Goal of the exercise:
Transcribe the listing below only from the line with "double y = 2" up to and including the line with "for (long n".

Exercise input:
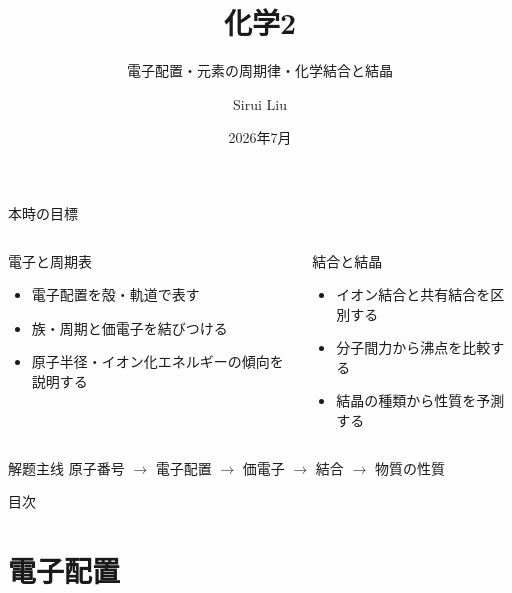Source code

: \documentclass[notheorems,aspectratio=169]{beamer}
\title[EJU Chemistry]{化学2}
\subtitle{電子配置・元素の周期律・化学結合と結晶}
\author[Sirui Liu]{Sirui Liu}
\date{2026年7月}
\begin{document}
\begin{frame}\titlepage\end{frame}

\begin{frame}{本時の目標}
\begin{columns}[T,onlytextwidth]
\begin{block}{電子と周期表}
\begin{itemize}
  \item 電子配置を殻・軌道で表す
  \item 族・周期と価電子を結びつける
  \item 原子半径・イオン化エネルギーの傾向を説明する
\end{itemize}
\end{block}
\begin{exampleblock}{結合と結晶}
\begin{itemize}
  \item イオン結合と共有結合を区別する
  \item 分子間力から沸点を比較する
  \item 結晶の種類から性質を予測する
\end{itemize}
\end{exampleblock}
\end{columns}
\begin{alertblock}{解题主线}
\centering 原子番号 $\rightarrow$ 電子配置 $\rightarrow$ 価電子 $\rightarrow$ 結合 $\rightarrow$ 物質の性質
\end{alertblock}
\end{frame}

\begin{frame}{目次}\tableofcontents\end{frame}

\section{電子配置}
\end{document}
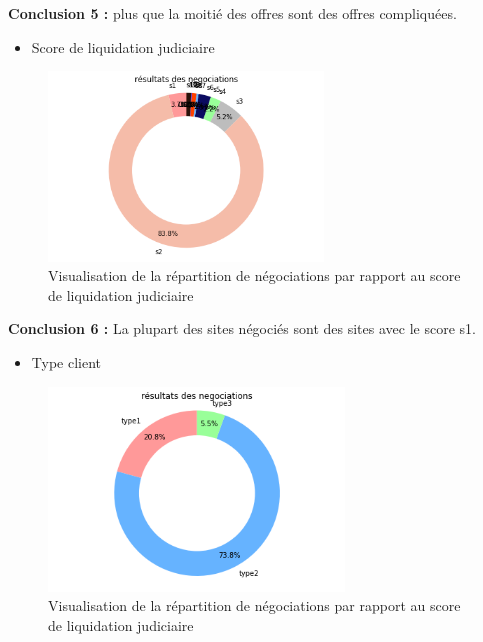 \documentclass[12pt]{article}
\begin{document}
{%
{\bf Conclusion 5 :} plus que la moitié des offres sont des offres compliquées.

\begin{itemize}
\item Score de liquidation judiciaire 
\end{itemize}


\begin{figure}[H]
	\centering
    \includegraphics[width=0.65\textwidth]{image30.png}
     \caption{ Visualisation de la répartition de négociations par rapport au score de liquidation judiciaire}
    \label{fig:30}
\end{figure}

{\bf Conclusion 6 :} La plupart des sites négociés sont des sites avec le score s1.

\begin{itemize}
\item Type client
\end{itemize}


\begin{figure}[H]
	\centering
    \includegraphics[width=0.7\textwidth]{image31.png}
     \caption{ Visualisation de la répartition de négociations par rapport au score de liquidation judiciaire}
    \label{fig:31}
\end{figure}

}
\end{document}
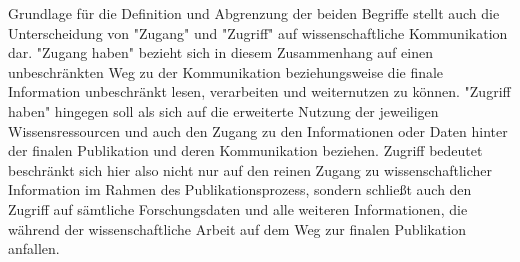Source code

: Grundlage für die Definition und Abgrenzung der beiden Begriffe stellt auch die Unterscheidung von "Zugang" und "Zugriff" auf wissenschaftliche Kommunikation dar. "Zugang haben" bezieht sich in diesem Zusammenhang auf einen unbeschränkten Weg zu der Kommunikation beziehungsweise die finale Information unbeschränkt lesen\cite{cite:9a}, verarbeiten und weiternutzen zu können. "Zugriff haben" hingegen soll als sich auf die erweiterte Nutzung der jeweiligen Wissensressourcen und auch den Zugang zu den Informationen oder Daten hinter der finalen Publikation und deren Kommunikation beziehen\cite{cite:9b}. Zugriff bedeutet beschränkt sich hier also nicht nur auf den reinen Zugang zu wissenschaftlicher Information im Rahmen des Publikationsprozess, sondern schließt auch den Zugriff auf sämtliche Forschungsdaten und alle weiteren Informationen, die während der wissenschaftliche Arbeit auf dem Weg zur finalen Publikation anfallen\cite{cite:9c}.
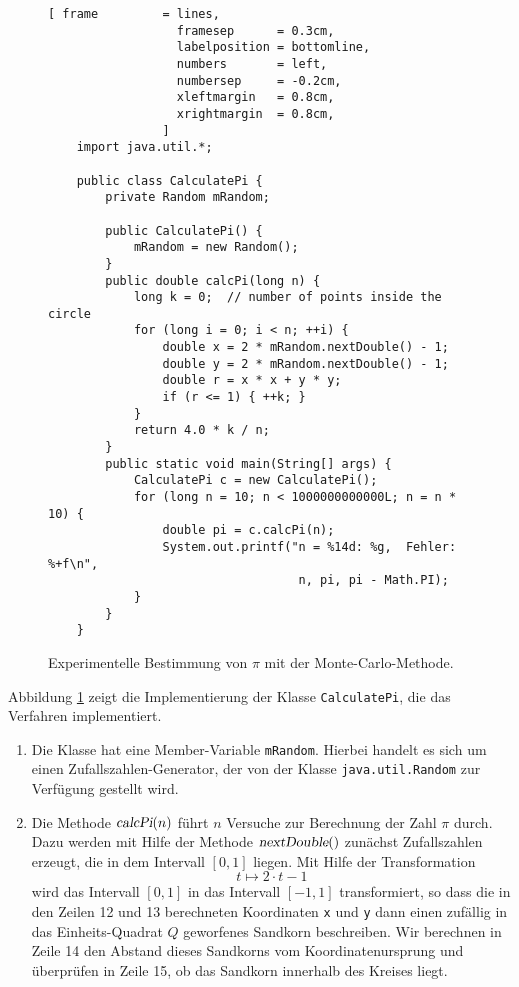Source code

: \begin{figure}[!ht]
\centering
\begin{Verbatim}[ frame         = lines, 
                  framesep      = 0.3cm, 
                  labelposition = bottomline,
                  numbers       = left,
                  numbersep     = -0.2cm,
                  xleftmargin   = 0.8cm,
                  xrightmargin  = 0.8cm,
                ]
    import java.util.*;
    
    public class CalculatePi {
        private Random mRandom;
        
        public CalculatePi() {
            mRandom = new Random();
        }    
        public double calcPi(long n) {
            long k = 0;  // number of points inside the circle
            for (long i = 0; i < n; ++i) {
                double x = 2 * mRandom.nextDouble() - 1;
                double y = 2 * mRandom.nextDouble() - 1;
                double r = x * x + y * y;
                if (r <= 1) { ++k; }
            }
            return 4.0 * k / n;
        }    
        public static void main(String[] args) {
            CalculatePi c = new CalculatePi();
            for (long n = 10; n < 1000000000000L; n = n * 10) {
                double pi = c.calcPi(n);
                System.out.printf("n = %14d: %g,  Fehler: %+f\n", 
                                   n, pi, pi - Math.PI);
            }
        }
    }
\end{Verbatim}
\vspace*{-0.3cm}
\caption{Experimentelle Bestimmung von $\pi$ mit der Monte-Carlo-Methode.}
\label{fig:CalculatePi.java}
\end{figure}

Abbildung \ref{fig:CalculatePi.java} zeigt die Implementierung der Klasse \texttt{CalculatePi}, die das
Verfahren implementiert. 
\begin{enumerate}
\item Die Klasse hat eine Member-Variable \texttt{mRandom}.  Hierbei handelt es sich um einen
      Zufallszahlen-Generator, der von der Klasse \texttt{java.util.Random} zur Verf\"ugung gestellt wird.
\item Die Methode $\textsl{calcPi}(n)$ f\"uhrt $n$ Versuche zur Berechnung der Zahl $\pi$ durch.
      Dazu werden mit Hilfe der Methode $\textsl{nextDouble}()$ zun\"achst Zufallszahlen erzeugt, die in dem
      Intervall $[0,1]$ liegen.  Mit Hilfe der Transformation 
      \[ t \mapsto 2 \cdot t - 1  \]
      wird das Intervall $[0,1]$ in das Intervall $[-1, 1]$ transformiert, so dass die in den Zeilen 12 und 13 
      berechneten Koordinaten \texttt{x} und \texttt{y} dann einen zuf\"allig in das Einheits-Quadrat $Q$ 
      geworfenes Sandkorn beschreiben.  Wir berechnen in Zeile 14 den Abstand dieses Sandkorns vom
      Koordinatenursprung und \"uberpr\"ufen in Zeile 15, ob das Sandkorn innerhalb des Kreises liegt.
\end{enumerate}

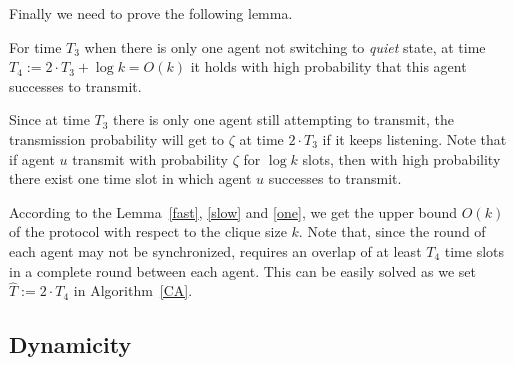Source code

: Finally we need to prove the following lemma.
\begin{lemma}
    \label{one}
    For time $T_3$ when there is only one agent not switching to \emph{quiet} state,
    at time $T_4 := 2 \cdot T_3 + \log k = O(k)$ it holds with high 
    probability that this agent successes to transmit.
\end{lemma}
\begin{IEEEproof}
    Since at time $T_3$ there is only one agent still attempting to transmit,
    the transmission probability will get to $\zeta$ at time $2\cdot T_3$ if it keeps
    listening. Note that if agent $u$ transmit with probability $\zeta$ for $\log k$ slots,
    then with high probability there exist one time slot in which agent $u$ successes to transmit.
\end{IEEEproof}

According to the Lemma~\ref{fast}, \ref{slow} and \ref{one},
we get the upper bound $O(k)$ of the {\pName} protocol with respect to
the clique size $k$. Note that, since the round of each agent may not be 
synchronized, {\pName} requires an overlap of at least $T_4$ time 
slots in a complete round between each agent.
This can be easily solved as we set $\hat{T} := 2\cdot T_4$ in Algorithm~\ref{CA}. 

\subsection{Dynamicity}
\label{dynamic}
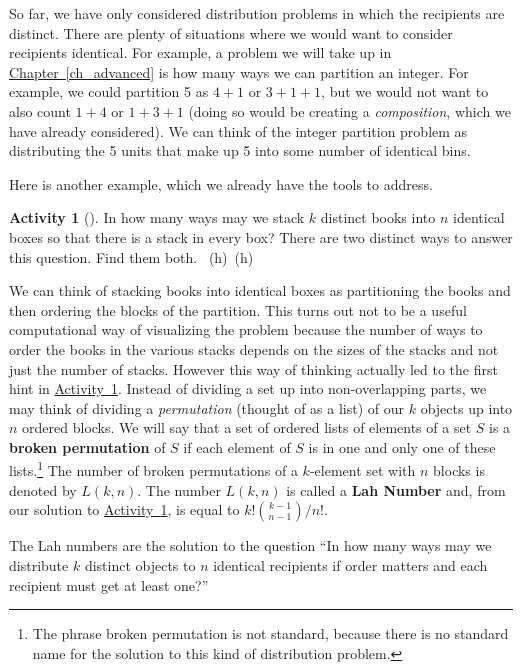 \documentclass[10pt,]{book}
\newcommand{\terminology}[1]{\textbf{#1}}
\theoremstyle{plain}
\theoremstyle{definition}
\theoremstyle{definition}
\theoremstyle{definition}
\newtheorem{activity}[project]{Activity}
\numberwithin{equation}{chapter}
\begin{document}
\hypertarget{p-870}{}%
So far, we have only considered distribution problems in which the recipients are distinct.  There are plenty of situations where we would want to consider recipients identical.  For example, a problem we will take up in \hyperref[ch_advanced]{Chapter~\ref{ch_advanced}} is how many ways we can partition an integer.  For example, we could partition 5 as \(4+1\) or \(3+1+1\), but we would not want to also count \(1+4\) or \(1+3+1\) (doing so would be creating a \emph{composition}, which we have already considered).  We can think of the integer partition problem as distributing the 5 units that make up 5 into some number of identical bins.%
\par
\hypertarget{p-871}{}%
Here is another example, which we already have the tools to address.%
\begin{activity}[]\label{brokenpermutation}
\hypertarget{p-872}{}%
In how many ways may we stack \(k\) distinct books into \(n\) identical boxes so that there is a stack in every box? There are two distinct ways to answer this question.  Find them both.%
~{\tiny (h)}~{\tiny (h)}\end{activity}
\hypertarget{p-877}{}%
We can think of stacking books into identical boxes as partitioning the books and then ordering the blocks of the partition. This turns out not to be a useful computational way of visualizing the problem because the number of ways to order the books in the various stacks depends on the sizes of the stacks and not just the number of stacks. However this way of thinking actually led to the first hint in \hyperref[brokenpermutation]{Activity~\ref{brokenpermutation}}. Instead of dividing a set up into non-overlapping parts, we may think of dividing a \emph{permutation} (thought of as a list) of our \(k\) objects up into \(n\) ordered blocks. We will say that a set of ordered lists of elements of a set \(S\) is a \terminology{broken permutation}   of \(S\) if each element of \(S\) is in one and only one of these lists.\footnote{The phrase broken permutation is not standard, because there is no standard name for the solution to this kind  of distribution problem.\label{fn-11}} The number of broken permutations of a \(k\)-element set with \(n\) blocks is denoted by \(L(k,n)\). The number \(L(k,n)\) is called a \terminology{Lah Number} and, from our solution to \hyperref[brokenpermutation]{Activity~\ref{brokenpermutation}}, is equal to \(k!\binom{k-1}{n-1}/n!\).%
\par
\hypertarget{p-878}{}%
The Lah numbers are the solution to the question ``In how many ways may we distribute \(k\) distinct objects to \(n\) identical recipients if order matters and each recipient must get at least one?''%
\typeout{************************************************}
\typeout{************************************************}
\end{document}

Task solution:
                double y = 2 * mRandom.nextDouble() - 1;
                double r = x * x + y * y;
                if (r <= 1) { ++k; }
            }
            return 4.0 * k / n;
        }    
        public static void main(String[] args) {
            CalculatePi c = new CalculatePi();
            for (long n = 10; n < 1000000000000L; n = n * 10) {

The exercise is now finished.